Es ist jedenfalls so. Von Wollfetisch bis BDSM – alle diese Vorlieben gibt es nun einmal, aber ist das schlimm? Eine offene Gesellschaft sollte damit umgehen können. Eine unserer erfolgreichsten Gruppen heißt BDSM für Anfänger. Sadomasochismus ist sehr erfolgreich. Manches ist heftig, aber alles Teil einer Szene, die in der Öffentlichkeit kaum wahrgenommen wird. (die Redaktion: BDSM kommt von den Anfangsbuchstaben der englischen Bezeichnungen „Bondage & Discipline, Dominance & Submission, Sadism & Masochism“ und bezeichnet Spielarten des Sadomasochismus)
Sind die Deutschen enthemmter als früher?
Die Bereitschaft, sich mit seinen Fantasien auseinanderzusetzen, ist gestiegen. Früher gab es keine Swinger unter 40 Jahren, heute boomen Junge-Paare-Partys für Leute zwischen 20 und 25 Jahren. Auch manche Praktiken sind nicht mehr so verpönt.
Sexualität ist etwas Privates. Haben nicht Tabus auch ihre Berechtigung?
Natürlich.

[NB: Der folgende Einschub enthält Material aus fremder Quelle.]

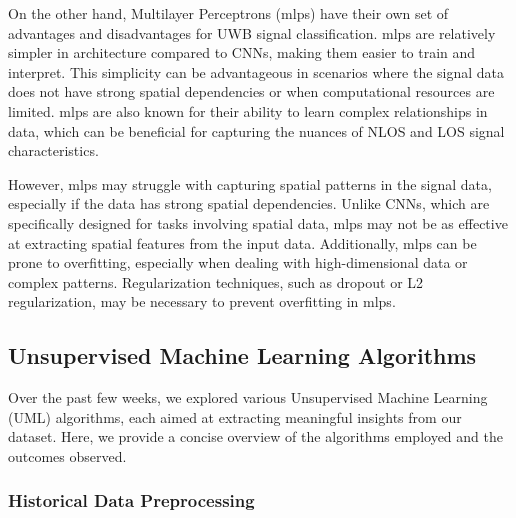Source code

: On the other hand, Multilayer Perceptrons (\acrshort{mlp}s) have their own set of advantages and disadvantages for UWB signal classification. \acrshort{mlp}s are relatively simpler in architecture compared to CNNs, making them easier to train and interpret. This simplicity can be advantageous in scenarios where the signal data does not have strong spatial dependencies or when computational resources are limited. \acrshort{mlp}s are also known for their ability to learn complex relationships in data, which can be beneficial for capturing the nuances of NLOS and LOS signal characteristics.

However, \acrshort{mlp}s may struggle with capturing spatial patterns in the signal data, especially if the data has strong spatial dependencies. Unlike CNNs, which are specifically designed for tasks involving spatial data, \acrshort{mlp}s may not be as effective at extracting spatial features from the input data. Additionally, \acrshort{mlp}s can be prone to overfitting, especially when dealing with high-dimensional data or complex patterns. Regularization techniques, such as dropout or L2 regularization, may be necessary to prevent overfitting in \acrshort{mlp}s.




\subsection{Unsupervised Machine Learning Algorithms}\label{uml}

Over the past few weeks, we explored various Unsupervised Machine Learning (UML) algorithms, each aimed at extracting meaningful insights from our dataset. Here, we provide a concise overview of the algorithms employed and the outcomes observed.

\subsubsection{Historical Data Preprocessing}

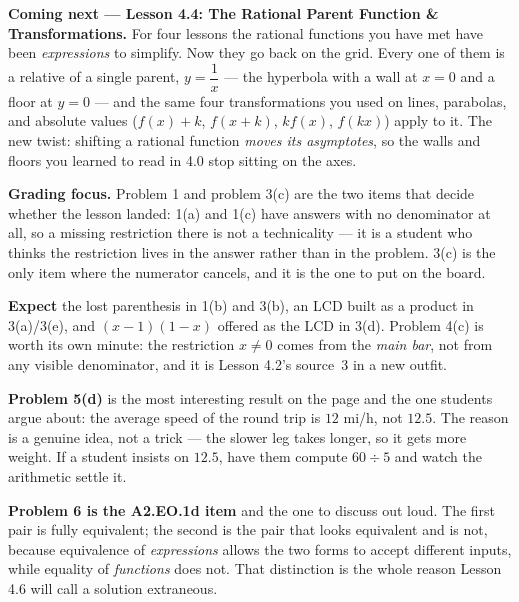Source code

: \documentclass[10pt]{article}
\begin{document}
\begin{spiralbox}
\textbf{Coming next --- Lesson 4.4: The Rational Parent Function \& Transformations.} For four lessons
the rational functions you have met have been \emph{expressions} to simplify. Now they go back on the
grid. Every one of them is a relative of a single parent, $y=\dfrac{1}{x}$ --- the hyperbola with a wall
at $x=0$ and a floor at $y=0$ --- and the same four transformations you used on lines, parabolas, and
absolute values ($f(x)+k$, $f(x+k)$, $kf(x)$, $f(kx)$) apply to it. The new twist: shifting a rational
function \emph{moves its asymptotes}, so the walls and floors you learned to read in 4.0 stop sitting on
the axes.
\end{spiralbox}

\begin{teachernote}
\textbf{Grading focus.} Problem 1 and problem 3(c) are the two items that decide whether the lesson
landed: 1(a) and 1(c) have answers with no denominator at all, so a missing restriction there is not a
technicality --- it is a student who thinks the restriction lives in the answer rather than in the
problem. 3(c) is the only item where the numerator cancels, and it is the one to put on the board.

\vspace{3pt}
\textbf{Expect} the lost parenthesis in 1(b) and 3(b), an LCD built as a product in 3(a)/3(e), and
$(x-1)(1-x)$ offered as the LCD in 3(d). Problem 4(c) is worth its own minute: the restriction $x\neq0$
comes from the \emph{main bar}, not from any visible denominator, and it is Lesson 4.2's source~3 in a
new outfit.

\vspace{3pt}
\textbf{Problem 5(d)} is the most interesting result on the page and the one students argue about: the
average speed of the round trip is $12$ mi/h, not $12.5$. The reason is a genuine idea, not a trick ---
the slower leg takes longer, so it gets more weight. If a student insists on $12.5$, have them compute
$60\div5$ and watch the arithmetic settle it.

\vspace{3pt}
\textbf{Problem 6 is the A2.EO.1d item} and the one to discuss out loud. The first pair is fully
equivalent; the second is the pair that looks equivalent and is not, because equivalence of
\emph{expressions} allows the two forms to accept different inputs, while equality of \emph{functions}
does not. That distinction is the whole reason Lesson 4.6 will call a solution extraneous.
\end{teachernote}
\end{document}
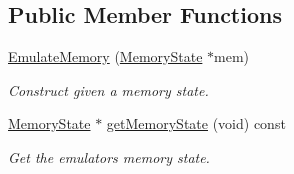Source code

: \subsection*{Public Member Functions}
\begin{DoxyCompactItemize}
\item 
\mbox{\hyperlink{class_emulate_memory_a9d930600f03d692217331ff1f39f4650}{Emulate\+Memory}} (\mbox{\hyperlink{class_memory_state}{Memory\+State}} $\ast$mem)
\begin{DoxyCompactList}\small\item\em Construct given a memory state. \end{DoxyCompactList}\item 
\mbox{\hyperlink{class_memory_state}{Memory\+State}} $\ast$ \mbox{\hyperlink{class_emulate_memory_a1c5da535487d454ce9e09228bf52d8be}{get\+Memory\+State}} (void) const
\begin{DoxyCompactList}\small\item\em Get the emulator\textquotesingle{}s memory state. \end{DoxyCompactList}\end{DoxyCompactItemize}
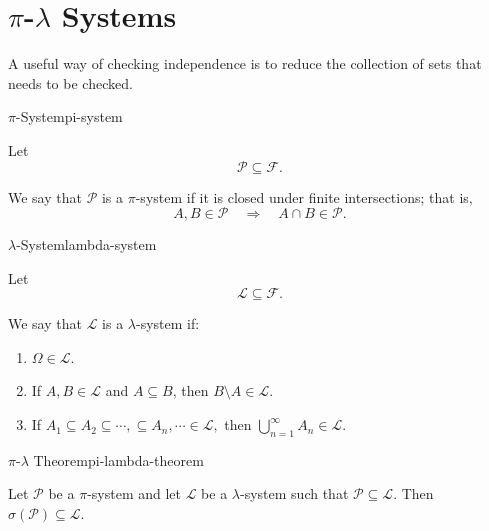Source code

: \section{$\pi$-$\lambda$ Systems}

A useful way of checking independence is to reduce the collection of
sets that needs to be checked.

\begin{definition}{$\pi$-System}{pi-system}

Let
\[
    \mathcal{P}\subseteq\mathcal{F}.
\]

We say that $\mathcal{P}$ is a $\pi$-system if it is closed under
finite intersections; that is,
\[
    A,B\in\mathcal{P}
    \quad\Longrightarrow\quad
    A\cap B\in\mathcal{P}.
\]

\end{definition}

\begin{definition}{$\lambda$-System}{lambda-system}

Let
\[
    \mathcal{L}\subseteq\mathcal{F}.
\]

We say that $\mathcal{L}$ is a $\lambda$-system if:

\begin{enumerate}

    \item
    \(
        \Omega\in\mathcal{L}.
    \)

    \item If $A,B\in\mathcal{L}$ and $A\subseteq B$, then
    \(
        B\setminus A\in\mathcal{L}.
    \)

    \item If
    \(
        A_1\subseteq A_2\subseteq\cdots,
        \subseteq 
        A_n, \cdots \in\mathcal{L},
    \)
    then
    \(
        \bigcup_{n=1}^{\infty}A_n\in\mathcal{L}.
    \)

\end{enumerate}

\end{definition}


\begin{theorem}{$\pi$-$\lambda$ Theorem}{pi-lambda-theorem}

Let $\mathcal{P}$ be a $\pi$-system and let $\mathcal{L}$ be a
$\lambda$-system such that
\(
    \mathcal{P}\subseteq\mathcal{L}.
\)
Then
\(
    \sigma(\mathcal{P})
    \subseteq
    \mathcal{L}.
\)

\end{theorem}

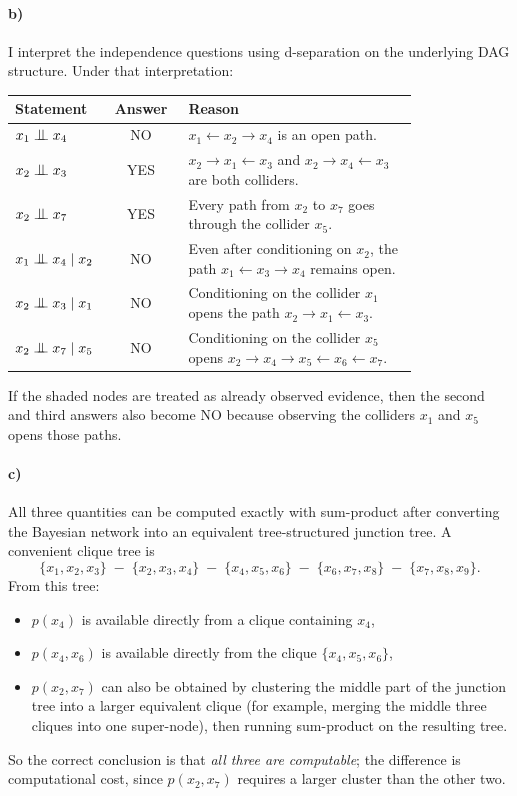\documentclass{article}
\begin{document}
\paragraph{b)} I interpret the independence questions using d-separation on the underlying DAG structure. Under that interpretation:
\begin{center}
\small
\renewcommand{\arraystretch}{1.25}
\begin{tabular}{|p{0.22\linewidth}|c|p{0.58\linewidth}|}
\hline
\textbf{Statement} & \textbf{Answer} & \textbf{Reason} \\
\hline
\(x_1 \bigCI x_4\) & NO & \(x_1 \leftarrow x_2 \rightarrow x_4\) is an open path. \\
\hline
\(x_2 \bigCI x_3\) & YES & \(x_2 \rightarrow x_1 \leftarrow x_3\) and \(x_2 \rightarrow x_4 \leftarrow x_3\) are both colliders. \\
\hline
\(x_2 \bigCI x_7\) & YES & Every path from \(x_2\) to \(x_7\) goes through the collider \(x_5\). \\
\hline
\(x_1 \bigCI x_4 \mid x_2\) & NO & Even after conditioning on \(x_2\), the path \(x_1 \leftarrow x_3 \rightarrow x_4\) remains open. \\
\hline
\(x_2 \bigCI x_3 \mid x_1\) & NO & Conditioning on the collider \(x_1\) opens the path \(x_2 \rightarrow x_1 \leftarrow x_3\). \\
\hline
\(x_2 \bigCI x_7 \mid x_5\) & NO & Conditioning on the collider \(x_5\) opens \(x_2 \rightarrow x_4 \rightarrow x_5 \leftarrow x_6 \leftarrow x_7\). \\
\hline
\end{tabular}
\end{center}
If the shaded nodes are treated as already observed evidence, then the second and third answers also become NO because observing the colliders $x_1$ and $x_5$ opens those paths.

\paragraph{c)} All three quantities can be computed exactly with sum-product after converting the Bayesian network into an equivalent tree-structured junction tree. A convenient clique tree is
\[
\{x_1,x_2,x_3\}
\;-\;
\{x_2,x_3,x_4\}
\;-\;
\{x_4,x_5,x_6\}
\;-\;
\{x_6,x_7,x_8\}
\;-\;
\{x_7,x_8,x_9\}.
\]
From this tree:
\begin{itemize}
    \item $p(x_4)$ is available directly from a clique containing $x_4$,
    \item $p(x_4,x_6)$ is available directly from the clique $\{x_4,x_5,x_6\}$,
    \item $p(x_2,x_7)$ can also be obtained by clustering the middle part of the junction tree into a larger equivalent clique (for example, merging the middle three cliques into one super-node), then running sum-product on the resulting tree.
\end{itemize}
So the correct conclusion is that \emph{all three are computable}; the difference is computational cost, since $p(x_2,x_7)$ requires a larger cluster than the other two.
\end{document}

Aber heute wird man schief angeguckt, wenn man sagt, dass man Teil einer Sex-Community ist. Wenn wir einen gesellschaftlichen Auftrag haben, dann diesen: dass in unserer Gesellschaft weniger verklemmt über Sexualität gesprochen werden kann. Vielleicht lässt sich das nie erreichen, aber wir wollen es versuchen. Und bei uns ist klar: alles, was illegal ist, wird nicht toleriert.
Manches ist erlaubt, aber geächtet. Grenzenlose Offenheit kann niemand wollen.
Das ist richtig, aber es ist schwer, die Grenze zu definieren. Im Sadomasochismus gehören Striemen dazu, das akzeptieren wir. Es gibt andere Praktiken, die sind legal und werden von uns trotzdem nicht toleriert. Letztlich ist das eine rein unternehmerische Entscheidung.
Nicht auch eine moralische?
Es gibt Menschen mit diesen Neigungen, und ich finde, das muss man akzeptieren, so lange es einvernehmlich ist.
Ist es überhaupt möglich, ein derart großes Portal sauber zu halten?
Die online gestellten Inhalte werden von geschulten Mitarbeitern im Hinblick auf gesetzliche Vorgaben kontrolliert, bevor sie veröffentlicht werden. Außerdem ist unsere Community äußerst wachsam. Wer gegen unsere Regeln verstößt, fliegt raus.
In vielen Profilen liest man eine Mahnung an Männer: bitte zeigt Respekt. Das klingt nicht danach, als hätten alle Frauen nur gute Erfahrungen gemacht.
Das ist wie im realen Leben. Etwas anderes zu glauben, wäre naiv. In einer Bar werden Frauen leider auch manchmal plump angebaggert oder sogar belästigt. Es lässt sich nicht leugnen, dass es da ein Ungleichgewicht gibt.
Melden Sie Nutzer der Polizei?
Wenn es strafrechtlich relevant ist: natürlich. Aber das sind sehr wenige Fälle.
Wissen Sie, was Ihre Mitglieder im realen Leben sexuell treiben?
Natürlich nicht im Detail, aber vieles wird im Forum diskutiert. Wir wissen, dass sich ungefähr die Hälfte auch in der realen Welt trifft. Und das nicht nur bei Sexpartys.
Was ist der derzeit wichtigste Trend?
Dass Sexualität zu einem Teil der Eventgastronomie wird. Die Leute gehen aus, genießen ein tolles Essen, tanzen – und haben Sex. Swinger-Clubs mit rustikaler Eiche, in denen die Gäste in Badelatschen herumlaufen, gibt es noch, aber das wird weniger.
Wie groß ist diese Szene?
Es ist eine wachsende und vielfältige Szene. Bei uns sind derzeit 775 Clubs und Veranstalter registriert. 2016 haben sich über das Portal mehr als 1,25 Millionen Menschen zu Veranstaltungen angemeldet. Es gibt professionelle Partys mit tausend Gästen an einem Abend, aber genauso gibt es zahlreiche kleine, intime Events. Es ist eine riesige Parallelwelt.